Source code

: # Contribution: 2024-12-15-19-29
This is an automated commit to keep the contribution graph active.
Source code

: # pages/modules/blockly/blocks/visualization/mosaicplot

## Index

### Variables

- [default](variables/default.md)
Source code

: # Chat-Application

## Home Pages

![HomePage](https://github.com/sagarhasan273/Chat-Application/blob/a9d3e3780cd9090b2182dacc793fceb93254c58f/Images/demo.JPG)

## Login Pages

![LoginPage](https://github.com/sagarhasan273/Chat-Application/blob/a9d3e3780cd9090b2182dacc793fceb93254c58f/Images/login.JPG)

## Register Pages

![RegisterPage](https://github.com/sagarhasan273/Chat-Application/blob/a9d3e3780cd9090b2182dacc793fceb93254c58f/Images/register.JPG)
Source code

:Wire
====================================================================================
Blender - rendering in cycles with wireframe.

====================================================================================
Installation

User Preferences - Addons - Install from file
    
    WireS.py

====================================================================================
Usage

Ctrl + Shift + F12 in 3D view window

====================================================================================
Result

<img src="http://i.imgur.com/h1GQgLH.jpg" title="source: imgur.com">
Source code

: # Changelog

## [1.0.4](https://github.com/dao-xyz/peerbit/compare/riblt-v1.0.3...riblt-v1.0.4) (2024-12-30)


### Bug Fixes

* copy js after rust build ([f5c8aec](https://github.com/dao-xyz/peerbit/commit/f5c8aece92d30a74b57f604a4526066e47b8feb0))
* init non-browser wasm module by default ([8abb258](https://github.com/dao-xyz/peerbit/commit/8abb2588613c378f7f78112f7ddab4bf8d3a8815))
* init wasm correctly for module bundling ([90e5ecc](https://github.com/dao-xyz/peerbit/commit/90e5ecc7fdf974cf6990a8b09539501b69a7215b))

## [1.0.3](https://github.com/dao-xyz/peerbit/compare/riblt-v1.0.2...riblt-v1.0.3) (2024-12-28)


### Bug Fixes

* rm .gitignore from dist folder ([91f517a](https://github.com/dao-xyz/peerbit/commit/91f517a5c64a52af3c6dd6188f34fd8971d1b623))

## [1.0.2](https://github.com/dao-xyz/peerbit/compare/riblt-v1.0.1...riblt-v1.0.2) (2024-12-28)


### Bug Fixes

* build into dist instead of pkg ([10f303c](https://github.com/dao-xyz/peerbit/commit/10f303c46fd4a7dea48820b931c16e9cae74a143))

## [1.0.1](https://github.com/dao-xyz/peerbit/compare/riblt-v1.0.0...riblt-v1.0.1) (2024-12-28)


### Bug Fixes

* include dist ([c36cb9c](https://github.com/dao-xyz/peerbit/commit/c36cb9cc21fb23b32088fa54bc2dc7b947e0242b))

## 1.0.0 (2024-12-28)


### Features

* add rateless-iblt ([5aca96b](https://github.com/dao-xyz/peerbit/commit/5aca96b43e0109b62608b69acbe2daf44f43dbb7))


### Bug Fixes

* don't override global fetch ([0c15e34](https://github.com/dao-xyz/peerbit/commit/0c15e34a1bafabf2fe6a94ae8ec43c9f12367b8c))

○ ○ ○ ○ ○ ○ ○

§ **Prompt**
Look over the data above and show each line that contains "commit".

§ **Finished task**
This is an automated commit to keep the contribution graph active.
* copy js after rust build ([f5c8aec](https://github.com/dao-xyz/peerbit/commit/f5c8aece92d30a74b57f604a4526066e47b8feb0))
* init non-browser wasm module by default ([8abb258](https://github.com/dao-xyz/peerbit/commit/8abb2588613c378f7f78112f7ddab4bf8d3a8815))
* init wasm correctly for module bundling ([90e5ecc](https://github.com/dao-xyz/peerbit/commit/90e5ecc7fdf974cf6990a8b09539501b69a7215b))
* rm .gitignore from dist folder ([91f517a](https://github.com/dao-xyz/peerbit/commit/91f517a5c64a52af3c6dd6188f34fd8971d1b623))
* build into dist instead of pkg ([10f303c](https://github.com/dao-xyz/peerbit/commit/10f303c46fd4a7dea48820b931c16e9cae74a143))
* include dist ([c36cb9c](https://github.com/dao-xyz/peerbit/commit/c36cb9cc21fb23b32088fa54bc2dc7b947e0242b))
* add rateless-iblt ([5aca96b](https://github.com/dao-xyz/peerbit/commit/5aca96b43e0109b62608b69acbe2daf44f43dbb7))
* don't override global fetch ([0c15e34](https://github.com/dao-xyz/peerbit/commit/0c15e34a1bafabf2fe6a94ae8ec43c9f12367b8c))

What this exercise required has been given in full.